[Rendered images with source text]
##############################
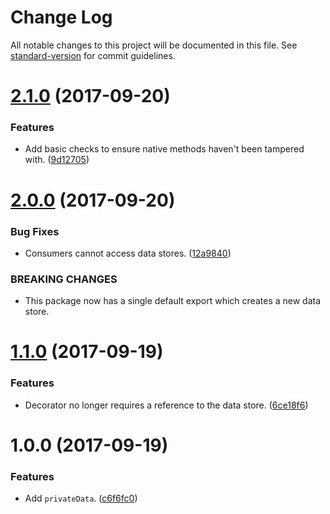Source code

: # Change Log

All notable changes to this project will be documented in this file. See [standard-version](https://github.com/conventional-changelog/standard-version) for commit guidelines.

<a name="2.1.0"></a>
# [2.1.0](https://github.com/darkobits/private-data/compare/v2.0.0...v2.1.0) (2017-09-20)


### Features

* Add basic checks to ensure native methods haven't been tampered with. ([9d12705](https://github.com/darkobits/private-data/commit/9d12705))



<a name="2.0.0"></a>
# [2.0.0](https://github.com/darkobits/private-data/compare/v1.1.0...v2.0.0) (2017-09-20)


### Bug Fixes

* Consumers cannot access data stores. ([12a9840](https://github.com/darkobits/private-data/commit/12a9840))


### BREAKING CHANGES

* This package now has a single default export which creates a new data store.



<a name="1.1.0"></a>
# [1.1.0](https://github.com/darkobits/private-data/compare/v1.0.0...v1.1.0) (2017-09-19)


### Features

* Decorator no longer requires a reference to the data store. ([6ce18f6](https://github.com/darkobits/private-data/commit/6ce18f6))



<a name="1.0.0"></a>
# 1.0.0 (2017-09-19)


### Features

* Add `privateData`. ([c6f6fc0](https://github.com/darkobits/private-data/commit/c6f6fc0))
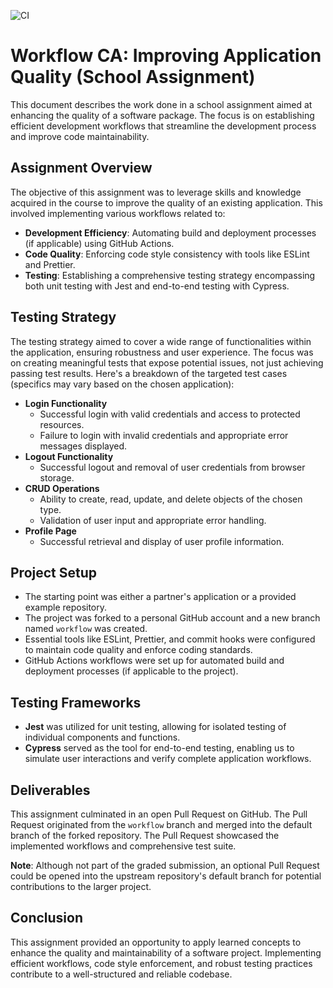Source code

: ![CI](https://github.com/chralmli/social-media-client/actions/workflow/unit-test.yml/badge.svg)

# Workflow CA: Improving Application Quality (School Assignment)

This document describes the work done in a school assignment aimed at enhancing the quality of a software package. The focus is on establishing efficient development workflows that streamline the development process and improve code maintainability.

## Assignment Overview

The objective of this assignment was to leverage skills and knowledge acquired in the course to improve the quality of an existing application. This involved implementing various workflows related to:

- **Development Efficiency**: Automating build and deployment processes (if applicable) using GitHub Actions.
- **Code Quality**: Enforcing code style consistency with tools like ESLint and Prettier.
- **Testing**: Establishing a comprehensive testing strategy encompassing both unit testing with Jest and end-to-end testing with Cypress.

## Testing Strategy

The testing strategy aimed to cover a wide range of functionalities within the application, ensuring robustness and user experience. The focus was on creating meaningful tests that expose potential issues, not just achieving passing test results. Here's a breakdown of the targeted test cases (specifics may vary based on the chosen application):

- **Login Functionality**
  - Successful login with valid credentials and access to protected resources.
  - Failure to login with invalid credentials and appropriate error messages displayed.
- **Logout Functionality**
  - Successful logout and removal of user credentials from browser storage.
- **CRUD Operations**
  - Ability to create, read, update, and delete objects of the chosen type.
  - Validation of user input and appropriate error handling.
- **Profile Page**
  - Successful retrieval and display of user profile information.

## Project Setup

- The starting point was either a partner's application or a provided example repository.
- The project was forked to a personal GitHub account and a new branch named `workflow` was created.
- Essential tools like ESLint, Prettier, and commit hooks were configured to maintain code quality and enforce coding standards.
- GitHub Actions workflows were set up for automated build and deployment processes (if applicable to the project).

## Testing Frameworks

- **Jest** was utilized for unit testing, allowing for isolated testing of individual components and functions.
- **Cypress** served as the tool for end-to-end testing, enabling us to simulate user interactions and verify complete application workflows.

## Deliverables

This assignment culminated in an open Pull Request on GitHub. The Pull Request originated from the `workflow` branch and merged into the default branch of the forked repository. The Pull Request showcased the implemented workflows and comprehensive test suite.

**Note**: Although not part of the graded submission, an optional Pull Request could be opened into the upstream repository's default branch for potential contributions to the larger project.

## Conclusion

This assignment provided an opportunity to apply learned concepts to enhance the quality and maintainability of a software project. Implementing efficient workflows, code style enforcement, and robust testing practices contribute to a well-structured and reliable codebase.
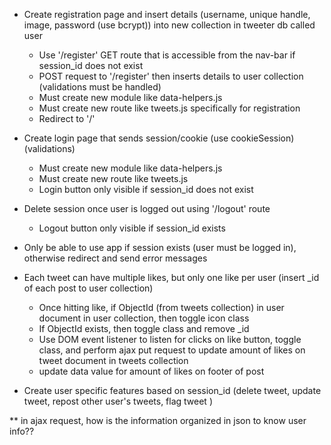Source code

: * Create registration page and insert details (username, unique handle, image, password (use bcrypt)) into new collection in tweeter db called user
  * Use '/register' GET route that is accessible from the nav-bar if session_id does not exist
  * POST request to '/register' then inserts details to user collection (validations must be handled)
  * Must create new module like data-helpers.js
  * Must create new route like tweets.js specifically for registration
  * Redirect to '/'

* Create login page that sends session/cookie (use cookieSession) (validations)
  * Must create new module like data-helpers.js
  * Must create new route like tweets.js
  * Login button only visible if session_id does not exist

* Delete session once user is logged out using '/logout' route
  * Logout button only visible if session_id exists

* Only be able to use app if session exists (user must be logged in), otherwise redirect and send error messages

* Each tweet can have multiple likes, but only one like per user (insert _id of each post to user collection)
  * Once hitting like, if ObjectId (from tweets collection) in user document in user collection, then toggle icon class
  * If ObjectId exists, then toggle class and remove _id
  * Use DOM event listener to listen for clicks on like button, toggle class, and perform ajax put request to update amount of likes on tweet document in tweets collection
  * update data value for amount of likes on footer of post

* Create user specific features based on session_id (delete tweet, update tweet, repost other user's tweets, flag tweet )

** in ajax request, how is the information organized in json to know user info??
##############################
Exercise
Nothing in the entries above should change when they are printed again, except that the pictures are dropped.

Answer box
Source code

: # Change Log

All notable changes to this project will be documented in this file. See [standard-version](https://github.com/conventional-changelog/standard-version) for commit guidelines.

<a name="2.1.0"></a>
# [2.1.0](https://github.com/darkobits/private-data/compare/v2.0.0...v2.1.0) (2017-09-20)


### Features

* Add basic checks to ensure native methods haven't been tampered with. ([9d12705](https://github.com/darkobits/private-data/commit/9d12705))



<a name="2.0.0"></a>
# [2.0.0](https://github.com/darkobits/private-data/compare/v1.1.0...v2.0.0) (2017-09-20)


### Bug Fixes

* Consumers cannot access data stores. ([12a9840](https://github.com/darkobits/private-data/commit/12a9840))


### BREAKING CHANGES

* This package now has a single default export which creates a new data store.



<a name="1.1.0"></a>
# [1.1.0](https://github.com/darkobits/private-data/compare/v1.0.0...v1.1.0) (2017-09-19)


### Features

* Decorator no longer requires a reference to the data store. ([6ce18f6](https://github.com/darkobits/private-data/commit/6ce18f6))



<a name="1.0.0"></a>
# 1.0.0 (2017-09-19)


### Features

* Add `privateData`. ([c6f6fc0](https://github.com/darkobits/private-data/commit/c6f6fc0))
Source code

: ![CI](https://github.com/chralmli/social-media-client/actions/workflow/unit-test.yml/badge.svg)

# Workflow CA: Improving Application Quality (School Assignment)

This document describes the work done in a school assignment aimed at enhancing the quality of a software package. The focus is on establishing efficient development workflows that streamline the development process and improve code maintainability.

## Assignment Overview

The objective of this assignment was to leverage skills and knowledge acquired in the course to improve the quality of an existing application. This involved implementing various workflows related to:

- **Development Efficiency**: Automating build and deployment processes (if applicable) using GitHub Actions.
- **Code Quality**: Enforcing code style consistency with tools like ESLint and Prettier.
- **Testing**: Establishing a comprehensive testing strategy encompassing both unit testing with Jest and end-to-end testing with Cypress.

## Testing Strategy

The testing strategy aimed to cover a wide range of functionalities within the application, ensuring robustness and user experience. The focus was on creating meaningful tests that expose potential issues, not just achieving passing test results. Here's a breakdown of the targeted test cases (specifics may vary based on the chosen application):

- **Login Functionality**
  - Successful login with valid credentials and access to protected resources.
  - Failure to login with invalid credentials and appropriate error messages displayed.
- **Logout Functionality**
  - Successful logout and removal of user credentials from browser storage.
- **CRUD Operations**
  - Ability to create, read, update, and delete objects of the chosen type.
  - Validation of user input and appropriate error handling.
- **Profile Page**
  - Successful retrieval and display of user profile information.

## Project Setup

- The starting point was either a partner's application or a provided example repository.
- The project was forked to a personal GitHub account and a new branch named `workflow` was created.
- Essential tools like ESLint, Prettier, and commit hooks were configured to maintain code quality and enforce coding standards.
- GitHub Actions workflows were set up for automated build and deployment processes (if applicable to the project).

## Testing Frameworks

- **Jest** was utilized for unit testing, allowing for isolated testing of individual components and functions.
- **Cypress** served as the tool for end-to-end testing, enabling us to simulate user interactions and verify complete application workflows.

## Deliverables

This assignment culminated in an open Pull Request on GitHub. The Pull Request originated from the `workflow` branch and merged into the default branch of the forked repository. The Pull Request showcased the implemented workflows and comprehensive test suite.

**Note**: Although not part of the graded submission, an optional Pull Request could be opened into the upstream repository's default branch for potential contributions to the larger project.

## Conclusion

This assignment provided an opportunity to apply learned concepts to enhance the quality and maintainability of a software project. Implementing efficient workflows, code style enforcement, and robust testing practices contribute to a well-structured and reliable codebase.
Source code

: * Create registration page and insert details (username, unique handle, image, password (use bcrypt)) into new collection in tweeter db called user
  * Use '/register' GET route that is accessible from the nav-bar if session_id does not exist
  * POST request to '/register' then inserts details to user collection (validations must be handled)
  * Must create new module like data-helpers.js
  * Must create new route like tweets.js specifically for registration
  * Redirect to '/'

* Create login page that sends session/cookie (use cookieSession) (validations)
  * Must create new module like data-helpers.js
  * Must create new route like tweets.js
  * Login button only visible if session_id does not exist

* Delete session once user is logged out using '/logout' route
  * Logout button only visible if session_id exists

* Only be able to use app if session exists (user must be logged in), otherwise redirect and send error messages

* Each tweet can have multiple likes, but only one like per user (insert _id of each post to user collection)
  * Once hitting like, if ObjectId (from tweets collection) in user document in user collection, then toggle icon class
  * If ObjectId exists, then toggle class and remove _id
  * Use DOM event listener to listen for clicks on like button, toggle class, and perform ajax put request to update amount of likes on tweet document in tweets collection
  * update data value for amount of likes on footer of post

* Create user specific features based on session_id (delete tweet, update tweet, repost other user's tweets, flag tweet )

** in ajax request, how is the information organized in json to know user info??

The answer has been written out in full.